Likez-vous les uns les autres

Liker (prononcer « laïquer ») de l’anglais « like » pour « aimer bien ». Ce petit symbole en forme de pouce levé en dit long sur les réseaux sociaux peuplés de milliards « d’amis ».

Dans leur Dico des mots qui n'existent pas et qu'on utilise quand même, les auteurs précisent que l’on peut « liker » pour plusieurs raisons : pour dire qu’on aime bien et ainsi marquer son approbation (ou sa désapprobation), pour soutenir une cause, pour se rappeler au bon souvenir, pour afficher sa compassion lorsqu’une mauvaise nouvelle est annoncée ou encore pour faire la promotion d’une marque ou d’une œuvre.
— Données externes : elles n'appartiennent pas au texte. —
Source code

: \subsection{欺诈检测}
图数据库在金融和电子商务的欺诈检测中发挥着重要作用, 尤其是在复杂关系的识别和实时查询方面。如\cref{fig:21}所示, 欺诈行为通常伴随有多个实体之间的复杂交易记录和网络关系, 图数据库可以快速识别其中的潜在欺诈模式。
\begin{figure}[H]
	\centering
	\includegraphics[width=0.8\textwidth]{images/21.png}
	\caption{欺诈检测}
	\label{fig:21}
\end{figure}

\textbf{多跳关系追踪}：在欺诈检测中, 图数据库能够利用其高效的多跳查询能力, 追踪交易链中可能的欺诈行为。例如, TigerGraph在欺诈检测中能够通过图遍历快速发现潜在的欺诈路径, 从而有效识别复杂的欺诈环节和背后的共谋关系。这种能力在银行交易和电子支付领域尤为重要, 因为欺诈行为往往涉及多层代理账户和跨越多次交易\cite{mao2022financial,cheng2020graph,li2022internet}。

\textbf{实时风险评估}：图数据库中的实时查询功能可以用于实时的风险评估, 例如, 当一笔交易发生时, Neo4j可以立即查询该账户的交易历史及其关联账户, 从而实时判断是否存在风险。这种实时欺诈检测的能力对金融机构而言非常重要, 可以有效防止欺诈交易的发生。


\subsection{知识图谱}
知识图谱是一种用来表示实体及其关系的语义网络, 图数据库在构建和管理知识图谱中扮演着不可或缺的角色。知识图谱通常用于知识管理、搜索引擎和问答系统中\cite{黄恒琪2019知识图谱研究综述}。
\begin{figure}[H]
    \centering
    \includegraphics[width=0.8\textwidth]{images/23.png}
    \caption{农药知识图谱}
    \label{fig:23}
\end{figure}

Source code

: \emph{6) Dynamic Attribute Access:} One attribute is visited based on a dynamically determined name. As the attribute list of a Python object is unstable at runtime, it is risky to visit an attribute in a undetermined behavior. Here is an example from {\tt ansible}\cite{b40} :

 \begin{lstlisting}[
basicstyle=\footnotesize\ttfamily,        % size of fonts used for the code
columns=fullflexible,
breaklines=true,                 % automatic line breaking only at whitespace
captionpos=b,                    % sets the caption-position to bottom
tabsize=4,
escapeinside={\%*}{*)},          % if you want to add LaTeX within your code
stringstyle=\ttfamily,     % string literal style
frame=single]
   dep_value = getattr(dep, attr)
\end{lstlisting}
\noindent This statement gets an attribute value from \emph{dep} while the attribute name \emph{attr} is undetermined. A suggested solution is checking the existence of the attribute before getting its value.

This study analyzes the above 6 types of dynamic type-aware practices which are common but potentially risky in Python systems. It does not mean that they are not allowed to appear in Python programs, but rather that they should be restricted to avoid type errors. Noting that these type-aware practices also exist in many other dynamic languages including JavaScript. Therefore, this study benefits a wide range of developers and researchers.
Bref, le verbe « liker » fait partie de ces néologismes, pas encore référencés par l’Académie Française, qui permettent d’exprimer, en un seul mot et en un seul symbole, en l’occurrence celui du pouce levé, de multiples sentiments qui vont du hochement de tête approbateur façon « j’approuve » à l’engouement le plus sincère.

Ce verbe qui figurera peut-être un jour dans nos dictionnaires et qui, conjugué au subjonctif imparfait donnerait quelque chose comme « que tu me likasses », est désormais un signe connu de tous. Représenté le plus souvent sous la forme d’un pouce levé, voire d’un cœur, tous les réseaux sociaux (Facebook, LinkedIN, Twitter, Yammer, Instagram…) ont adopté l’un ou l’autre de ces deux symboles pour inciter leurs « followers » à faire valoir leurs opinions immédiates. Le fait que ces dernières se matérialisent au moyen d’un pouce n’est pas innocent. Dans l’imaginaire collectif, il renvoi à des époques où un pouce levé, dans les arènes de Rome, signifiait la grâce accordée. A l’inverse, ce même pouce tourné vers le bas envoyant les valeureux gladiateurs vers une mort certaine. Plus tard, au Moyen-âge, ce symbole de pouce levé exprimant qu’une transaction commerciale venait d’être conclue et il fallu attendre le siècle dernier, du moins en Occident car dans d’autres parties du monde ce geste est vécu comme offensant, pour que ce pouce levé prenne le sens qu’on lui connait aujourd’hui : l’approbation tacite ou enjouée façon de dire « c’est bien ! », « j’approuve ! ».

Va-comme-j’te-pouce

On peut se demander si les utilisateurs des réseaux sociaux ne s’apparenteraient pas un peu aux gladiateurs de l’Empire Romain cherchant l’approbation de la foule pour rester en vie, numériquement s’entend. Parce que les réseaux sociaux sont ainsi faits qu’ils nécessitent des interactions permanentes entre leurs membres, quiconque utilise ces nouveaux outils numériques espère plus ou moins secrètement qu’il/elle sera «liké(e)». Sous des aspects badins, le « like », sorte de sourire et d’acquiescement, devenant un enjeu de reconnaissance numérique. Entre l’époque où un pouce levé signifiait la grâce et un « like » contemporain qui signifie que l’on aime quelque chose, ce symbole matérialise la preuve de son existence numérique ; en témoigne le nombre de « likes » et commentaires recueillis. Le philosophe Paul Ricœur et son concept d’identité narrative va dans ce sens d’existence numérique quand il précise qu’un : « sujet se reconnait à l’histoire qu’il raconte aux autres et se raconte à lui-même. Il est le lecteur et le scripteur de sa propre vie ».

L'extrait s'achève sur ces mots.